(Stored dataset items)
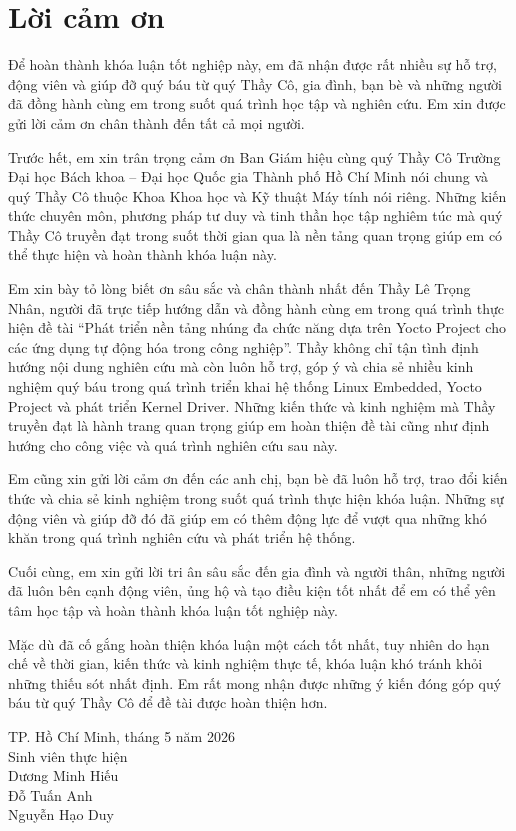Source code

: \section*{\centering Lời cảm ơn}

Để hoàn thành khóa luận tốt nghiệp này, em đã nhận được rất nhiều sự hỗ trợ,
động viên và giúp đỡ quý báu từ quý Thầy Cô, gia đình, bạn bè và những người
đã đồng hành cùng em trong suốt quá trình học tập và nghiên cứu. Em xin được
gửi lời cảm ơn chân thành đến tất cả mọi người.

Trước hết, em xin trân trọng cảm ơn Ban Giám hiệu cùng quý Thầy Cô Trường
Đại học Bách khoa – Đại học Quốc gia Thành phố Hồ Chí Minh nói chung và
quý Thầy Cô thuộc Khoa Khoa học và Kỹ thuật Máy tính nói riêng. Những kiến
thức chuyên môn, phương pháp tư duy và tinh thần học tập nghiêm túc mà quý
Thầy Cô truyền đạt trong suốt thời gian qua là nền tảng quan trọng giúp em có
thể thực hiện và hoàn thành khóa luận này.

Em xin bày tỏ lòng biết ơn sâu sắc và chân thành nhất đến Thầy Lê Trọng Nhân,
người đã trực tiếp hướng dẫn và đồng hành cùng em trong quá trình thực hiện đề
tài ``Phát triển nền tảng nhúng đa chức năng dựa trên Yocto Project cho các ứng
dụng tự động hóa trong công nghiệp''. Thầy không chỉ tận tình định hướng nội
dung nghiên cứu mà còn luôn hỗ trợ, góp ý và chia sẻ nhiều kinh nghiệm quý báu
trong quá trình triển khai hệ thống Linux Embedded, Yocto Project và phát triển
Kernel Driver. Những kiến thức và kinh nghiệm mà Thầy truyền đạt là hành trang
quan trọng giúp em hoàn thiện đề tài cũng như định hướng cho công việc và quá
trình nghiên cứu sau này.

Em cũng xin gửi lời cảm ơn đến các anh chị, bạn bè đã luôn hỗ trợ, trao đổi kiến
thức và chia sẻ kinh nghiệm trong suốt quá trình thực hiện khóa luận. Những sự
động viên và giúp đỡ đó đã giúp em có thêm động lực để vượt qua những khó
khăn trong quá trình nghiên cứu và phát triển hệ thống.

Cuối cùng, em xin gửi lời tri ân sâu sắc đến gia đình và người thân, những người
đã luôn bên cạnh động viên, ủng hộ và tạo điều kiện tốt nhất để em có thể yên
tâm học tập và hoàn thành khóa luận tốt nghiệp này.

Mặc dù đã cố gắng hoàn thiện khóa luận một cách tốt nhất, tuy nhiên do hạn chế
về thời gian, kiến thức và kinh nghiệm thực tế, khóa luận khó tránh khỏi những
thiếu sót nhất định. Em rất mong nhận được những ý kiến đóng góp quý báu từ
quý Thầy Cô để đề tài được hoàn thiện hơn.

\vspace{1cm}

\begin{flushright}
TP. Hồ Chí Minh, tháng 5 năm 2026 \\
Sinh viên thực hiện\\
Dương Minh Hiếu\\
Đỗ Tuấn Anh\\
Nguyễn Hạo Duy\\
\end{flushright}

(Task to complete)
Copy out every line of the data above, taking care to leave the pictures out.

(Task answer)
Source code

: \section*{\centering Lời cảm ơn}

Để hoàn thành khóa luận tốt nghiệp này, em đã nhận được rất nhiều sự hỗ trợ,
động viên và giúp đỡ quý báu từ quý Thầy Cô, gia đình, bạn bè và những người
đã đồng hành cùng em trong suốt quá trình học tập và nghiên cứu. Em xin được
gửi lời cảm ơn chân thành đến tất cả mọi người.

Trước hết, em xin trân trọng cảm ơn Ban Giám hiệu cùng quý Thầy Cô Trường
Đại học Bách khoa – Đại học Quốc gia Thành phố Hồ Chí Minh nói chung và
quý Thầy Cô thuộc Khoa Khoa học và Kỹ thuật Máy tính nói riêng. Những kiến
thức chuyên môn, phương pháp tư duy và tinh thần học tập nghiêm túc mà quý
Thầy Cô truyền đạt trong suốt thời gian qua là nền tảng quan trọng giúp em có
thể thực hiện và hoàn thành khóa luận này.

Em xin bày tỏ lòng biết ơn sâu sắc và chân thành nhất đến Thầy Lê Trọng Nhân,
người đã trực tiếp hướng dẫn và đồng hành cùng em trong quá trình thực hiện đề
tài ``Phát triển nền tảng nhúng đa chức năng dựa trên Yocto Project cho các ứng
dụng tự động hóa trong công nghiệp''. Thầy không chỉ tận tình định hướng nội
dung nghiên cứu mà còn luôn hỗ trợ, góp ý và chia sẻ nhiều kinh nghiệm quý báu
trong quá trình triển khai hệ thống Linux Embedded, Yocto Project và phát triển
Kernel Driver. Những kiến thức và kinh nghiệm mà Thầy truyền đạt là hành trang
quan trọng giúp em hoàn thiện đề tài cũng như định hướng cho công việc và quá
trình nghiên cứu sau này.

Em cũng xin gửi lời cảm ơn đến các anh chị, bạn bè đã luôn hỗ trợ, trao đổi kiến
thức và chia sẻ kinh nghiệm trong suốt quá trình thực hiện khóa luận. Những sự
động viên và giúp đỡ đó đã giúp em có thêm động lực để vượt qua những khó
khăn trong quá trình nghiên cứu và phát triển hệ thống.

Cuối cùng, em xin gửi lời tri ân sâu sắc đến gia đình và người thân, những người
đã luôn bên cạnh động viên, ủng hộ và tạo điều kiện tốt nhất để em có thể yên
tâm học tập và hoàn thành khóa luận tốt nghiệp này.

Mặc dù đã cố gắng hoàn thiện khóa luận một cách tốt nhất, tuy nhiên do hạn chế
về thời gian, kiến thức và kinh nghiệm thực tế, khóa luận khó tránh khỏi những
thiếu sót nhất định. Em rất mong nhận được những ý kiến đóng góp quý báu từ
quý Thầy Cô để đề tài được hoàn thiện hơn.

\vspace{1cm}

\begin{flushright}
TP. Hồ Chí Minh, tháng 5 năm 2026 \\
Sinh viên thực hiện\\
Dương Minh Hiếu\\
Đỗ Tuấn Anh\\
Nguyễn Hạo Duy\\
\end{flushright}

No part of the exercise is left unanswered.